▸ What you are asked to do
Quote exactly and only this range of lines in the data below: the line that holds "#### 👨‍🏫 Instructor Account" to the line that holds "- Exercise completion and scoring", both included.
==== Dataset entries
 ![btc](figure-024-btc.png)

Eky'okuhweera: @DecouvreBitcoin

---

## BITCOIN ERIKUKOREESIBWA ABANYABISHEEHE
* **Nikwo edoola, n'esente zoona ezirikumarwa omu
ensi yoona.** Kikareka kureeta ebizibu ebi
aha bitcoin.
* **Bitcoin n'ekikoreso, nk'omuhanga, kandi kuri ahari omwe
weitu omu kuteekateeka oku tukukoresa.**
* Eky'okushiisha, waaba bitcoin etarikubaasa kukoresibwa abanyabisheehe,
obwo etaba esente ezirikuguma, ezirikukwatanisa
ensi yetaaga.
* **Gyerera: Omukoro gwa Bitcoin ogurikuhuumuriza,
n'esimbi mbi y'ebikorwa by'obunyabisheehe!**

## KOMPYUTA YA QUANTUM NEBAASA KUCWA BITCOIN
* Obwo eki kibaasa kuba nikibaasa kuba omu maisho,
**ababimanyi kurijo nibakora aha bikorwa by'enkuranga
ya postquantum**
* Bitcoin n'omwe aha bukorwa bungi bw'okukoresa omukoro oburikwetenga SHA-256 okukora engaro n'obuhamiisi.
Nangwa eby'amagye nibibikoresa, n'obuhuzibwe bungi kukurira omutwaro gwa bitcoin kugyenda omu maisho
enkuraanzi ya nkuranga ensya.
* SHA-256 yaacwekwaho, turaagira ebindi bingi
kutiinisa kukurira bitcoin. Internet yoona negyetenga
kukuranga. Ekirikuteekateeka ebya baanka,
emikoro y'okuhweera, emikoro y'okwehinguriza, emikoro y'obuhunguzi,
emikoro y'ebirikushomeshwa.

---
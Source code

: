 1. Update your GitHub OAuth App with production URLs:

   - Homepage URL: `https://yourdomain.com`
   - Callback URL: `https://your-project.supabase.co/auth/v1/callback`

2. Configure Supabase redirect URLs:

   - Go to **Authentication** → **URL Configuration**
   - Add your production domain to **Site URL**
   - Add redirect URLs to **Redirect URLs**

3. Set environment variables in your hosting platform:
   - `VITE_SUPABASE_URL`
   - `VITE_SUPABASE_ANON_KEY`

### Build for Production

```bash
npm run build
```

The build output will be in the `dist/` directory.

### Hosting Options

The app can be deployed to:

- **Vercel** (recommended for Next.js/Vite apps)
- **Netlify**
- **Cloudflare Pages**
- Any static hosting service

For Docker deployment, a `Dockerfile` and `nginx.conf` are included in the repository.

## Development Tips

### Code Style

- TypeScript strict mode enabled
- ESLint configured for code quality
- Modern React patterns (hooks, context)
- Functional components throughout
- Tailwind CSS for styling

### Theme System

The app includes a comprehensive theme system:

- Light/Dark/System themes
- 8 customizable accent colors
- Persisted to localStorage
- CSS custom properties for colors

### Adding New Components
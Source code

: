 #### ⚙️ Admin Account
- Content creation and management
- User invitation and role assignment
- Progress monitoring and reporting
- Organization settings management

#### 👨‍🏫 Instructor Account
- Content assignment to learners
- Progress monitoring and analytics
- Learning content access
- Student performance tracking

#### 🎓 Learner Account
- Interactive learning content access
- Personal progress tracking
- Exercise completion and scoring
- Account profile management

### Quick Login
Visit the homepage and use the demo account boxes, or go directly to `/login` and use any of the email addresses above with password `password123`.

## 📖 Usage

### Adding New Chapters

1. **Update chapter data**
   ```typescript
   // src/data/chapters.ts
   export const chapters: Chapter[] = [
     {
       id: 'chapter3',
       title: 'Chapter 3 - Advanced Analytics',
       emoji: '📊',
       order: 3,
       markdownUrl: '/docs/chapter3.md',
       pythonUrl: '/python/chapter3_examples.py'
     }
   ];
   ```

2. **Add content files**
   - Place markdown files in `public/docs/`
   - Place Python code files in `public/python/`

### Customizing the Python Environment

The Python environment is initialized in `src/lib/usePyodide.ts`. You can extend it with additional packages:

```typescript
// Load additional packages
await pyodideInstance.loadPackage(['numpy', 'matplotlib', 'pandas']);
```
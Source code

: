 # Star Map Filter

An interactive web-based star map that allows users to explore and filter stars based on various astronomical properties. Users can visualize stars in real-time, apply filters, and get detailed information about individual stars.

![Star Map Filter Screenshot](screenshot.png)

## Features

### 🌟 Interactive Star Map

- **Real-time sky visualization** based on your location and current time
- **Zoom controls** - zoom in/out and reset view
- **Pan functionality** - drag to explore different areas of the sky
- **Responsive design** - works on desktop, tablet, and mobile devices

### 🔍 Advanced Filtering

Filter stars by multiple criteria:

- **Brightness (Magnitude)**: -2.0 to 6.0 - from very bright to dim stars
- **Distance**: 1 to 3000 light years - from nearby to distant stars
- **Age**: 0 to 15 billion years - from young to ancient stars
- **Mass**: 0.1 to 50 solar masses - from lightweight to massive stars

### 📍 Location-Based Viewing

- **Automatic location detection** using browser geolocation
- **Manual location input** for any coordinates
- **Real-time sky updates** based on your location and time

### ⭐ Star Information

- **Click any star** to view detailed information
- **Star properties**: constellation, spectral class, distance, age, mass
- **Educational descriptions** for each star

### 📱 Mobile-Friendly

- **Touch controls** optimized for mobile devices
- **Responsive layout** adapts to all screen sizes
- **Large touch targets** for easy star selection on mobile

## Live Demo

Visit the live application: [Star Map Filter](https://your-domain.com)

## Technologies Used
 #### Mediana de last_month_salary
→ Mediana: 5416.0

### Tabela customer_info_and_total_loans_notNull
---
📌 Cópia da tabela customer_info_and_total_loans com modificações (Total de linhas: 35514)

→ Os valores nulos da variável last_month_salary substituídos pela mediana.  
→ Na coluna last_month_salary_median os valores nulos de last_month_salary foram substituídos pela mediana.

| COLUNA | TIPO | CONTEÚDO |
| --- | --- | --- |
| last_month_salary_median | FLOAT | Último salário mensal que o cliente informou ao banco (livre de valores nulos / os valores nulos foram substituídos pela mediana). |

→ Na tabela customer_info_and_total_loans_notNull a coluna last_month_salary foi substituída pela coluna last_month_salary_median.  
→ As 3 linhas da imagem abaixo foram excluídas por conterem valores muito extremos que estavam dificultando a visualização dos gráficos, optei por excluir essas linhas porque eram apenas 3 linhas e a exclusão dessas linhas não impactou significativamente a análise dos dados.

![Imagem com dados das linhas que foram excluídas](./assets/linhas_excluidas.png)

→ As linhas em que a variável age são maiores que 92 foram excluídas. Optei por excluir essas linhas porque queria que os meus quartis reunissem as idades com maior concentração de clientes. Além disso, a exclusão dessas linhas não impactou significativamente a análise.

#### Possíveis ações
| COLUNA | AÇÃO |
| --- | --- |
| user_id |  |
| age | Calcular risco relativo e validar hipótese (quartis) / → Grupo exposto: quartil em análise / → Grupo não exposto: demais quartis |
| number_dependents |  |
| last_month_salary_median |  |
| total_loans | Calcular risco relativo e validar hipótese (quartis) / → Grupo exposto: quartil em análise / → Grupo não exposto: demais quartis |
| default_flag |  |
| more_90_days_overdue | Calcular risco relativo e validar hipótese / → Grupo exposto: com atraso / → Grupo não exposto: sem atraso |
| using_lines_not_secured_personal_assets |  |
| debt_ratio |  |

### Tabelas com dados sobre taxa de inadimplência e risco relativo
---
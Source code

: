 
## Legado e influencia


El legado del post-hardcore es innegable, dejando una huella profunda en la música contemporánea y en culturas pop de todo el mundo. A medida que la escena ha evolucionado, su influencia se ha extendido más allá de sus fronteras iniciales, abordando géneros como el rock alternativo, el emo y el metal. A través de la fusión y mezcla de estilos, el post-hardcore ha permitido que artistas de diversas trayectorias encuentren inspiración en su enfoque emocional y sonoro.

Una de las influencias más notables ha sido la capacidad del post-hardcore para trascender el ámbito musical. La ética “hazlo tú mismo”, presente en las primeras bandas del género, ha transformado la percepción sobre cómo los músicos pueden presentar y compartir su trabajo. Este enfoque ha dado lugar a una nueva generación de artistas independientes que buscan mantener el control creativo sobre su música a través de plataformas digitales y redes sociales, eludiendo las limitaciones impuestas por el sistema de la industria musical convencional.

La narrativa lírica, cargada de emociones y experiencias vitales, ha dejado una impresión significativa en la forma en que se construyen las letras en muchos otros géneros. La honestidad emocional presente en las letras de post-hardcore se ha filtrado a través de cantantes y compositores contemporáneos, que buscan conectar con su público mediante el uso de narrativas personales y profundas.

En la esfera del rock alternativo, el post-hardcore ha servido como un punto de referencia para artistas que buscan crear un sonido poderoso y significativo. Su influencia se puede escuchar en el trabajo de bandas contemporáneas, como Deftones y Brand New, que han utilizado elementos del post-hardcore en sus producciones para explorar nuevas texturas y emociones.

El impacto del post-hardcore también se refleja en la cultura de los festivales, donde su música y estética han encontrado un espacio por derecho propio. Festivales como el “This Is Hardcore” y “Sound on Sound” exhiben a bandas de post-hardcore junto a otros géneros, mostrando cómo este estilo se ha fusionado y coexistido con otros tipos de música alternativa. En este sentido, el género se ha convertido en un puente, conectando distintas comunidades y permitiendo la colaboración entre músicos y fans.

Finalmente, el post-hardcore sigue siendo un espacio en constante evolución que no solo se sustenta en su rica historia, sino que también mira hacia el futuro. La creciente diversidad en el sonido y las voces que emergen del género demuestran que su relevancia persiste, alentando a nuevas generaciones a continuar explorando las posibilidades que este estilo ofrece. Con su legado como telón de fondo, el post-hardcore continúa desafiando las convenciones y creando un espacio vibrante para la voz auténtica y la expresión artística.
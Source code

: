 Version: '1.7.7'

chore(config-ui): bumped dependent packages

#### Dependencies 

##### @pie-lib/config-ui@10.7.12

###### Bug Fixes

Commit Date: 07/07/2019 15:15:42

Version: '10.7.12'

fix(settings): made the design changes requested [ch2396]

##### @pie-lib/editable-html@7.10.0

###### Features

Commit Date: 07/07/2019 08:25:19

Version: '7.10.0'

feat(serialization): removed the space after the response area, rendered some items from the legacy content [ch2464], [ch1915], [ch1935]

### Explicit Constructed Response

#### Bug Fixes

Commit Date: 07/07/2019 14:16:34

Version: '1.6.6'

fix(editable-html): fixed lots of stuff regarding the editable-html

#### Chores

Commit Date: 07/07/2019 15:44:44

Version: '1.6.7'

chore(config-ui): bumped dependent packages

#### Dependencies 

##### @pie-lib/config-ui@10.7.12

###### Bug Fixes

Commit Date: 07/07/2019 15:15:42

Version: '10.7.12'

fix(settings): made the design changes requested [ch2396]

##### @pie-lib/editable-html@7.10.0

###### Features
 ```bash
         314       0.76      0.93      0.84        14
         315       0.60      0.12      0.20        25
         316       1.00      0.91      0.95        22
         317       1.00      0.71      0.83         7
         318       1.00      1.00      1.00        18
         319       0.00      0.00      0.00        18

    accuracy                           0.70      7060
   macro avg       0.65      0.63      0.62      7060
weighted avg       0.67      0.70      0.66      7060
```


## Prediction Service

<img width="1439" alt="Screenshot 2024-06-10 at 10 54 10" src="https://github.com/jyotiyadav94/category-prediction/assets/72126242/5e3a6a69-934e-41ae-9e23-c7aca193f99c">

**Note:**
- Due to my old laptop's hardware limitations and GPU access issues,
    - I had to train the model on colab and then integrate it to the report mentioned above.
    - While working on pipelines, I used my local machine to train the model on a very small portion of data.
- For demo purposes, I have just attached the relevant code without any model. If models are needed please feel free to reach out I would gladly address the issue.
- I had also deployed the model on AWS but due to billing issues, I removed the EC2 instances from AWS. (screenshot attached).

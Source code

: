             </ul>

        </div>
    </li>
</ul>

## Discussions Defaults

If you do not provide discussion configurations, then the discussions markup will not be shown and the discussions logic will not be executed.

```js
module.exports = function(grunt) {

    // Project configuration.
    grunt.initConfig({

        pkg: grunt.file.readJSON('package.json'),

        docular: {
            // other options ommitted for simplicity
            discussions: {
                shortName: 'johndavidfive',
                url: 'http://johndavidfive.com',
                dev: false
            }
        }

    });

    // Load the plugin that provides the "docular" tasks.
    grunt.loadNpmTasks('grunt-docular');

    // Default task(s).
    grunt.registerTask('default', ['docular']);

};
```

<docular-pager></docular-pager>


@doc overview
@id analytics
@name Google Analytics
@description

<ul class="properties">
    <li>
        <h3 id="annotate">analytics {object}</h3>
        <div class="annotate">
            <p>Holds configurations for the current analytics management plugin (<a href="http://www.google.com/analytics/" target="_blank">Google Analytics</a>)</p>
========
▸ Written reply
#### 👨‍🏫 Instructor Account
- Content assignment to learners
- Progress monitoring and analytics
- Learning content access
- Student performance tracking

#### 🎓 Learner Account
- Interactive learning content access
- Personal progress tracking
- Exercise completion and scoring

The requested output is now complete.